Di Kawasan Kota Lama Semarang terdapat stasiun kereta api Tawang yg sering banjir pada musim hujan maka dibuat waduk untuk menampung banjir di depan stasiun yg dinamakan Kolam Polder Tawang. Tapi sepertinya stasiun Tawang masih saja banjir. Selain pasar Gang Pinggir di daerah Pecinan, Semarang juga memiliki pasar yg terkenal lainnya Pasar Johar yg lebih besar. Menjelang lebaran, pasar ini ramai bukan main. Saat itu ada acara dugderan di mana banyak sekali jualan aneka macam mainan dari tanah liat, alumnium untuk anak2. Lalu tentang koran, Jakarta punya Kompas maka Semarang punya Suara Merdeka korannya Jawa Tengah. Dari dulu bentuk kantor Suara Merdeka ngga pernah berubah bentuk. Cuma finishingnya yg berubah, kini bagian luarnya ditutupi keramik coklat sehingga lebih awet dan tetap ngga berubah sejak aku lulus SMA Loyola.

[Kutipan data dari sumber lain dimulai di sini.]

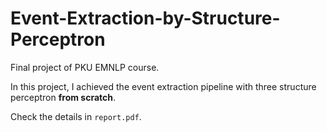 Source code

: # Event-Extraction-by-Structure-Perceptron

Final project of PKU EMNLP course.

In this project, I achieved the event extraction pipeline with three structure perceptron **from scratch**.

Check the details in `report.pdf`.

Bicara tentang Semarang kota kelahiranku maka juga bicara tentang sekolahku yaitu SMA Kolese Loyola. terakhir kali ketika aku melewati bangunan sekolahnya, tampak ngga ada perubahan pada bangunannya. Tampak bersih dan terawat. Ada gosip bahwa SMA Kolese Loyola mengalami kemunduran dan hal ini membuatku sedih karena dulu SMA Kolese Loyola termasuk sekolah populer di Semarang. Tiap kali aku ke Semarang tentu saja ada tempat makan favorit yang hampir pasti kudatangi kalau ke sana yaitu Toko Oen, bangunannya gaya 'Belanda' dan unik bentuk bangunannya karena pintu masuknya ada di sudut lancip. Demikian pula interior dan menu2nya pun gaya 'Belanda'. Di Oen ngga hanya menyediakan makanan berat, juga ada es krim dan aneka snack mulai dari sosis broot sampe biskuit.

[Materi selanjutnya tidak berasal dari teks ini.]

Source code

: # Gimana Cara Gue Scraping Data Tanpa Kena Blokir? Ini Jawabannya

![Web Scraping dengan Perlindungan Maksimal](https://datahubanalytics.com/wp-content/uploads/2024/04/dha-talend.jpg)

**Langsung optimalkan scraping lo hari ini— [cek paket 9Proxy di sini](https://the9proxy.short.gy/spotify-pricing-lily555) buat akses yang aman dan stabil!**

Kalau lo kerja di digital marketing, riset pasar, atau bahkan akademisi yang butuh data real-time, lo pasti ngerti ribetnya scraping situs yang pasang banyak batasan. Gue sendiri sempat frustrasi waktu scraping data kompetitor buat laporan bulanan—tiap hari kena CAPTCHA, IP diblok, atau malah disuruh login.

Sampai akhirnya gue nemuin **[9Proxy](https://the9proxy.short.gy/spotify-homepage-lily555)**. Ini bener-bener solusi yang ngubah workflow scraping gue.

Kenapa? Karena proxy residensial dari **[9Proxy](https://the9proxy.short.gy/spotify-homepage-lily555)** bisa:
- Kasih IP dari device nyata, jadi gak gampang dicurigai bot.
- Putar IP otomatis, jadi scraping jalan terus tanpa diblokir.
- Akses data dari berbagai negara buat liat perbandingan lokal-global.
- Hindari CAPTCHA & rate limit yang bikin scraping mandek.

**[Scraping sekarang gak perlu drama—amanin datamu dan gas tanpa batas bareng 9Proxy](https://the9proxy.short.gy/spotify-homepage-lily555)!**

Dulu ada toko roti favoritku selain di Oen, yaitu Toko Sari Manis yg juga memakai resep Belanda. Sayang sekali kini udah tutup. Padahal roti di sana enak sekali dan lebih alami, ngga kayak toko roti modern yg kini berjamur di mana2. Toko2 roti 'jadul' lainnya yg jadi favoriku juga yaitu toko roti Selina dan Sanitas, sampai sekarang masih bertahan dan kuharap tetap bertahan walau kuakui tokonya mulai sepi. Selain toko roti 'jadul', toko roti modern favoritku di Semarang yaitu Danish yg kini namanya Danti setelah program penggalakkan agar mengganti nama bahasa Inggris ke bahasa Indonesia. Toko Roti Danti selalu ramai kalau dibandingkan dengan toko roti 'jadul' lainnya. Mungkin Semarang mulai mengalami pergeseran gaya hidup menuju hidup modern karena mulai banyak hal2 lama yg ditinggalkan dengan salah satu contohnya toko2 roti gaya lama mulai banyak ditinggalkan padahal aku sangat menyukai roti2 gaya lama tsb.